Ultimately, John Glenn won the nomination and went on to be elected to the Senate. What turned the tide in the race was a candidate’s debate where Metzenbaum, attempting to contrast his experience in the business world with Glenn’s work history, claimed that Glenn had never worked a day in his life. Glenn countered that Metzenbaum should go to a Veteran’s Hospital and “look those men with mangled bodies in the eyes and tell them they didn’t hold a job. You go with me to any Gold Star mother and you look her in the eye and tell her that her son did not hold a job.”
I was reminded of this primary race when Congress voted this week to give our most important workers–veterans–a lump of coal for Christmas. Incredibly, as part of their compromise to balance the budget, Congress agreed this past week to reduce the cost of living adjustments for veterans drawing military pensions who are not yet age 62 and are not disabled. While federal workers often are treated as America’s whipping boy, the vote to cut military pensions was a new low for even this Congress. Merry Christmas and here’s your lump of coal to the men and women who risk their lives every day to protect our freedoms!

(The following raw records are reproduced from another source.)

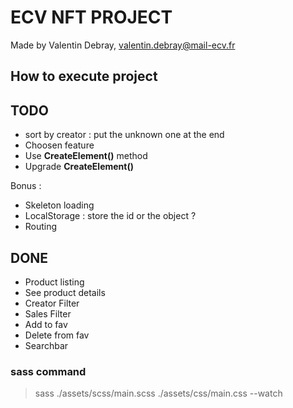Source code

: # ECV NFT PROJECT

Made by Valentin Debray, valentin.debray@mail-ecv.fr

## How to execute project

## TODO

- sort by creator : put the unknown one at the end
- Choosen feature
- Use **CreateElement()** method
- Upgrade **CreateElement()**

Bonus : 

- Skeleton loading
- LocalStorage : store the id or the object ? 
- Routing


## DONE

- Product listing 
- See product details
- Creator Filter
- Sales Filter
- Add to fav
- Delete from fav
- Searchbar


### sass command

> sass ./assets/scss/main.scss ./assets/css/main.css --watch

But I guess I shouldn’t be surprised. The vote last week by Congress was just another day in the war on workers’ pensions and benefits. Under Governor LePage, Maine unfortunately is leading the charge.
Maine joined that war some two years ago when the legislature voted to eliminate the cost of living adjustment, or COLA, altogether for three years and then restricted future increases despite earlier legislation stating that the pension and COLA benefits cannot be retroactively reduced. Those cuts are now the subject of a lawsuit by the Maine State Employees Association and the Maine Association of Retirees. Of course, at the same time as the Governor was cutting public employee pensions, he exempted himself from any such cuts.
And then, just this week, the Blue Ribbon Commission on Unemployment Reform announced that, contrary to the Governor’s statements earlier this year where he scolded unemployment hearing offices for too readily granting unemployment benefits to Maine workers, in fact the system was being administered fairly but was woefully understaffed.
While it seems that the news is constantly reporting attacks by our state and federal government against our workers and veterans, we need to remember that this is the season of hope and miracles. We can hope that our elected officials see the light that our veterans and federal and state workers should receive their deserved pensions and benefits. We can pray for a miracle to change the attitude against the workers in our country. However, we also need to back up all this hoping and praying with some action. Call and email your elected officials and let them know, loud and clear, don’t tread on the people who make this country. Stand up for the workers and veterans today.